About Antonia
Read about Antonia’s project.
Supervision
Edith Heard
*EMBL, 2nd Supervisor
Giacomo Cavalli
CNRS, 2nd Supervisor
*Edith Heard will move with her current lab from Institut Curie to EMBL on 01.01.2019
Objectives
To study the alterations of 3D genome folding in mouse neurons during ageing, in relation to aberrant gene expression and cognitive decline.
During ageing, chromatin undergoes a progressive epigenetic drift and a global loss of transcriptional silencing. Very little is known about the brain-specific changes, however the erosion of chromatin organisation might have major impact, it could lead to aberrant expression patterns during ageing and more generally to cognitive decline or to the onset of neurodegenerative disorders. Based on the long-standing expertise of the Heard lab in mammalian epigenetics and its complementarity with the expertise of the Cavalli lab in HiC analysis, using recent and innovative approaches, we will investigate the dynamics of the 3D genome folding during ageing in the mouse brain (in both males and females, and in an allele-specific manner), we will also evaluate whether it is related to molecular changes (chromatin, gene expression), and to cognitive decline.
Methodology
In vivo model: Sorted neurons from Castaneus/C57Bl6 hybrid female and male mice, at different stages (young, middle-aged and old), from hippocampus (brain region vulnerable to ageing and affected in Alzheimer’s disease) and cerebellum (resistant). Proposed experiments: HiC (genome folding), bisulfite sequencing (epigenetic chromatin state – methylation had been used as a biomarker for ageing-) and RNA-seq from each individual, to determine age-related alterations in 3D genome organisation, assess their relation to the epigenetic drift of the chromatin state and to gene expression. The HiC analysis and the 3D modelling of this data will be done with the help of the Cavalli (P8) and Giorgetti (P4) labs respectively. We will identify specific changes at loci of particular interest (notably at genes associated with cognitive performance or neurodegenerative disorders) that we will investigate further to test the causality between genome folding and gene expression changes. Prior to this molecular analysis, mice will undergo spatial navigation tests (Morris water maze – hippocampus-related task), to evaluate whether the extent of genome folding aberrations could correlate with cognitive performance. To assess the impact of genome folding alterations on expression of the genes of interest, we will derive neural stem cells from young and old animals, and use dCas9 approaches such as manipulation of looping and genetic screens with lentiviral libraries targeting architectural protein genes in particular. We will also carry out molecular analyses (HiC, RNA seq) and live cell imaging to evaluate chromosome and chromatin mobility using H3K27acetylation or H3K27me3 mintbodies, and dCas9-FP targeting to minisatellite regions in the neural stem cells.
Expected Results
The combination of experiments described here should provide solid insights on the genome folding dysregulations occurring during brain ageing and better understand cognitive decline. The present study should also demonstrate how genome folding could affect the expression of genes associated with neurodegenerative disorders.
Planned Secondments
CNRS, France (3 months):
Modelling HiC data into comprehensive models of nuclear organisation.

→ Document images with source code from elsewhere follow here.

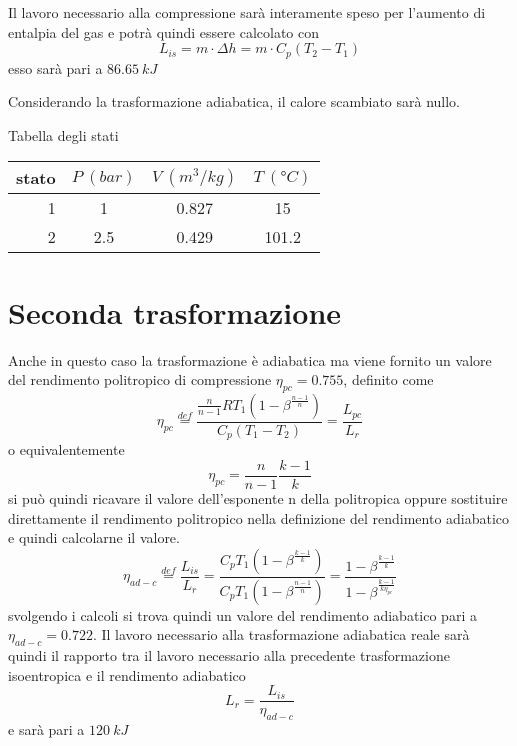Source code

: \documentclass[a4paper,12pt]{article}
\begin{document}
Il lavoro necessario alla compressione sarà interamente speso per l'aumento di entalpia del gas
e potrà quindi essere calcolato con
\begin{equation}
    L_{is} = m\cdot \Delta h = m\cdot C_p (T_2 - T_1)
\end{equation}
esso sarà pari a $86.65\ kJ$

Considerando la trasformazione adiabatica, il calore scambiato sarà nullo.

Tabella degli stati

\begin{center}
\begin{tabular}{r|c|c|c}
    stato    & $P\ (bar)$ & $V\ (m^3/kg)$ & $T\ (\text{°}C) $\\ \hline
    1   &           1 &          0.827    &           15     \\ \hline
    2   &         2.5 &          0.429    &           101.2
\end{tabular}
\end{center}

\section{Seconda trasformazione}
\label{sec:seconda_trasformazione}
Anche in questo caso la trasformazione è adiabatica ma viene fornito un valore del rendimento
politropico di compressione $\eta_{pc} = 0.755$, definito come
\begin{equation}
    \eta_{pc} \stackrel{def}{=} \frac{\displaystyle\frac{n}{n-1} R T_1 \left(1-\beta^{\displaystyle\frac{n-1}{n}} \right)}{C_p \left(T_1 - T_2\right)}
    = \frac{L_{pc}}{L_r}
\end{equation}
o equivalentemente 
\begin{equation}
    \eta_{pc} = \frac{n}{n-1} \frac{k-1}{k}
\end{equation}
si può quindi ricavare il valore dell'esponente n della politropica oppure sostituire direttamente
il rendimento politropico nella definizione del rendimento adiabatico e quindi calcolarne il valore.
\begin{equation}
    \label{eq:rendimento_compressione_adiabatico}
    \eta_{ad-c} \stackrel{def}{=} \frac{L_{is}}{L_r} = \frac{ C_p T_1 \left(1-\beta^{\displaystyle\frac{k-1}{k}}\right)}
    {C_p T_1 \left(1-\beta^{\displaystyle\frac{n-1}{n}}\right)} = \frac{1-\beta^{\displaystyle\frac{k-1}{k}}}{1-\beta^{\displaystyle\frac{k-1}{k\eta_{pc}}}}
\end{equation}
svolgendo i calcoli si trova quindi un valore del rendimento adiabatico pari a $\eta_{ad-c}=0.722$.
Il lavoro necessario alla trasformazione adiabatica reale sarà quindi il rapporto tra il lavoro necessario
alla precedente trasformazione isoentropica e il rendimento adiabatico
\begin{equation*}
    L_r = \frac{L_{is}}{\eta_{ad-c}}
\end{equation*}
e sarà pari a $120\ kJ$
\end{document}
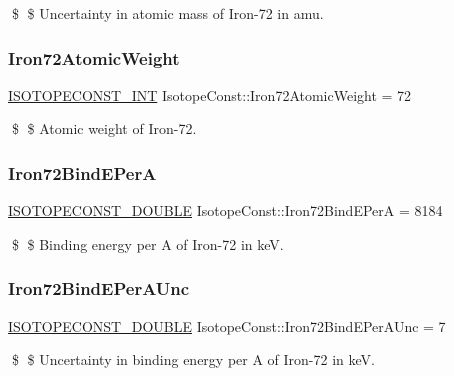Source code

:\$ \$ Uncertainty in atomic mass of Iron-\/72 in amu. \mbox{\label{group___isotope_const-_iron-_fe72_ga50d546f4342b2d47d1911cb5945d718d}} 
\subsubsection{\texorpdfstring{Iron72\+Atomic\+Weight}{Iron72AtomicWeight}}
{\footnotesize\ttfamily \mbox{\hyperlink{group___isotope_const-_macros_ga5f18360b3e99483a35c32d789e62621c}{I\+S\+O\+T\+O\+P\+E\+C\+O\+N\+S\+T\+\_\+\+I\+NT}} Isotope\+Const\+::\+Iron72\+Atomic\+Weight = 72}

\$ \$ Atomic weight of Iron-\/72. \mbox{\label{group___isotope_const-_iron-_fe72_gaf1a5ca426ec55e887f628739df74af93}} 
\subsubsection{\texorpdfstring{Iron72\+Bind\+E\+PerA}{Iron72BindEPerA}}
{\footnotesize\ttfamily \mbox{\hyperlink{group___isotope_const-_macros_ga8f45a7272ce02c0b4c65c44636ed719a}{I\+S\+O\+T\+O\+P\+E\+C\+O\+N\+S\+T\+\_\+\+D\+O\+U\+B\+LE}} Isotope\+Const\+::\+Iron72\+Bind\+E\+PerA = 8184}

\$ \$ Binding energy per A of Iron-\/72 in keV. \mbox{\label{group___isotope_const-_iron-_fe72_gac0c36d089e573e3a0c21c5e5ce4e62c9}} 
\subsubsection{\texorpdfstring{Iron72\+Bind\+E\+Per\+A\+Unc}{Iron72BindEPerAUnc}}
{\footnotesize\ttfamily \mbox{\hyperlink{group___isotope_const-_macros_ga8f45a7272ce02c0b4c65c44636ed719a}{I\+S\+O\+T\+O\+P\+E\+C\+O\+N\+S\+T\+\_\+\+D\+O\+U\+B\+LE}} Isotope\+Const\+::\+Iron72\+Bind\+E\+Per\+A\+Unc = 7}

\$ \$ Uncertainty in binding energy per A of Iron-\/72 in keV. \mbox{\label{group___isotope_const-_iron-_fe72_ga26eff95f9624679a32607e19f3eac6fc}} 
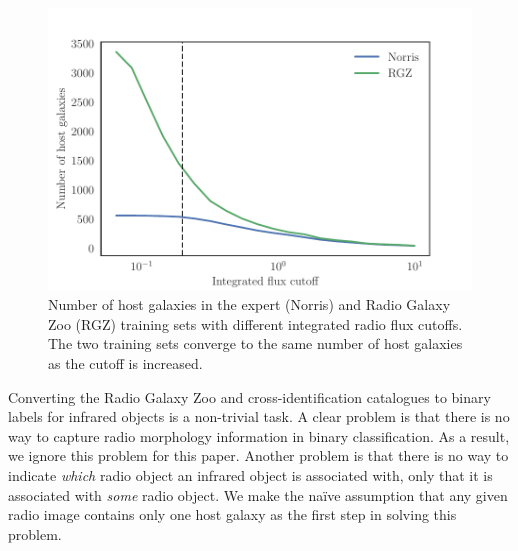 \documentclass[fleqn,usenatbib,usedcolumn]{mnras}
\begin{document}
    \begin{figure}
      \centering
      \includegraphics[width=\columnwidth]{images/host_galaxies_flux_cutoff.pdf}
      \caption{Number of host galaxies in the expert (Norris) and Radio Galaxy
        Zoo (RGZ) training sets with different integrated radio flux cutoffs.
        The two training sets converge to the same number of host galaxies as
        the cutoff is increased.}
      \label{fig:distribution-cutoffs}
    \end{figure}

    Converting the Radio Galaxy Zoo and \citet{norris06} cross-identification
    catalogues to binary labels for infrared objects is a non-trivial task. A
    clear problem is that there is no way to capture radio morphology
    information in binary classification. As a result, we ignore this problem
    for this paper. Another problem is that there is no way to indicate
    \emph{which} radio object an infrared object is associated with, only that
    it is associated with \emph{some} radio object. We make the na\"ive
    assumption that any given radio image contains only one host galaxy as the
    first step in solving this problem.
\end{document}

BYFACILITY, Spain (2 weeks):
Creation of conversational interfaces about 3D genome folding of mouse neurons.
Enrolment in doctoral programs
University of Heidelberg.
References
Giorgetti, L. et al. Structural organization of the inactive X chromosome in the mouse. Nature 535, 575-579, doi:10.1038/nature18589 (2016).
Nora, E. P. et al. Spatial partitioning of the regulatory landscape of the X-inactivation centre. Nature 485, 381-385, doi:10.1038/nature11049 (2012).